The investment industry could learn a thing from the Army.

The very first question an investor should ask a potential advisor is about his own investments. Does the advisor eat his own cooking? If not, why not?

Registered investment advisors must complete a Securities and Exchange Commission disclosure document, detailing business practices, history, processes, fees and other information. One of the questions on the form is whether or not the advisor also purchases for herself securities she recommends to clients. The tone of the question suggests this particular practice is a red flag. In fact, the opposite is true.

On our disclosure document, we proudly indicate that we do buy for our own accounts securities we recommend to clients. In fact, most of our employees' personal wealth is invested in a fund we manage, identically alongside our clients. This is a bad thing?

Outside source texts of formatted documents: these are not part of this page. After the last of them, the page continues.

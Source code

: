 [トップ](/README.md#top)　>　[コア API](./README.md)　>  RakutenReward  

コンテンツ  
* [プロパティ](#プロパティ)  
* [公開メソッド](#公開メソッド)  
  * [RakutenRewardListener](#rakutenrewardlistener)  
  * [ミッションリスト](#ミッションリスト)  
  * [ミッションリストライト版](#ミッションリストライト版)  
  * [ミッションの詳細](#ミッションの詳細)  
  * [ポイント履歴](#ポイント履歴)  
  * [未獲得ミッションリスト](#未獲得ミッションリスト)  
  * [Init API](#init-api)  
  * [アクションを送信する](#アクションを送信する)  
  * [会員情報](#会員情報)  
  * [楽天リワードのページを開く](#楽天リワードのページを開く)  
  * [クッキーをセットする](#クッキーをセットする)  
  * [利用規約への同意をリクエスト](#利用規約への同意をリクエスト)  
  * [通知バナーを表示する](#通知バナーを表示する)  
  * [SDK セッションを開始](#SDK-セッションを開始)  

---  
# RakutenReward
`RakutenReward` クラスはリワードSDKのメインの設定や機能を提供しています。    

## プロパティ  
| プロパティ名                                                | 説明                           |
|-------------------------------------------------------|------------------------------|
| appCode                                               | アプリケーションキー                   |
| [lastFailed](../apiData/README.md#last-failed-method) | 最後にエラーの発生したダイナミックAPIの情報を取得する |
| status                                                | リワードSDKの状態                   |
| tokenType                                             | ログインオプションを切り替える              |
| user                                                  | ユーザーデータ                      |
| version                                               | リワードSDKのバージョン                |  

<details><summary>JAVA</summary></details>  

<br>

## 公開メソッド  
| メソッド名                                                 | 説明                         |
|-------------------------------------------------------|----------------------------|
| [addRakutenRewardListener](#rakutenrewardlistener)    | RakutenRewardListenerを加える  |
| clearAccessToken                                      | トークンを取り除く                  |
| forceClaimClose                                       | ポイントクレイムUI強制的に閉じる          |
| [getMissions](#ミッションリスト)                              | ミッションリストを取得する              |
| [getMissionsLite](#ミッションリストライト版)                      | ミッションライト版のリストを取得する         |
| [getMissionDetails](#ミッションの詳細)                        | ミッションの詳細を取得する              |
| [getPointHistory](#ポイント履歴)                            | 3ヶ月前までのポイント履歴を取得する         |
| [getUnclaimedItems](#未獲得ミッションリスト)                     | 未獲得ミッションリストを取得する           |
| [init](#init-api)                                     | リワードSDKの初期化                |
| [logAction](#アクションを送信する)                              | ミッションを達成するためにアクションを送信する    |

Of course, it would be a bad thing to buy the same securities as your clients if the advisor was buying or selling his stock at better prices than his clients. That defeats the purpose of forcing a manager to jump with a chute he just packed. 'Let's wait and see if the chute opens before deciding whether to put a client in it or wear it myself.'

CNBC commentator, Jim Cramer, last week noted that on many occasions, 'analysts' on television strongly recommend a stock to viewers at the same time they were trying to sell it themselves. If that has happened, the network should tell the viewers and disclose the names of the offenders. The SEC should purchase full-page ads in the Wall Street Journal telling investors of these specific acts of malfeasance. 'The following firms take advantage of their clients and have a demonstrated and proven willingness to screw their clients if there is enough money involved and the odds of getting caught are low.' That would be an effective SEC disclosure.

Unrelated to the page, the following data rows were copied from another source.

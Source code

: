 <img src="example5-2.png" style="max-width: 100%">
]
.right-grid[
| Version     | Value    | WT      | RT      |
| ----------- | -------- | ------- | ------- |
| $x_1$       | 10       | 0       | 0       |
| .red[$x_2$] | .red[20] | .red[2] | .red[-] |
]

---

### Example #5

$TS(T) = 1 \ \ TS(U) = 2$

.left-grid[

After years of standing on my soap box about the Wall Street analyst industry, the issue is finally more popular in the mainstream. CNBC now asks its guests if they own the stocks they tout on air. The analysts proudly and smugly uniformly reply, 'no.' The CNBC commentators then continue with their interview, comfortable in the ethics of the situation. Instead, I want Liz Claman to ask an analyst why he DOESN'T own a stock he recommends as a good buy. Then I would ask if the analyst ever owned the stock. That might be interesting. Did the analyst used to own it, but sold it? At what price? And now he is recommending it to viewers and clients? And if the analyst/manager still owns that stock, I want to know when he bought it and what he paid for it.

One of the conditions of going on television (or into a client meeting) and making an investment recommendation should be that a supervisor can walk around and occasionally force the investment professional to immediately buy a bunch of whatever he is recommending at that moment. Make 'em jump with their own chute.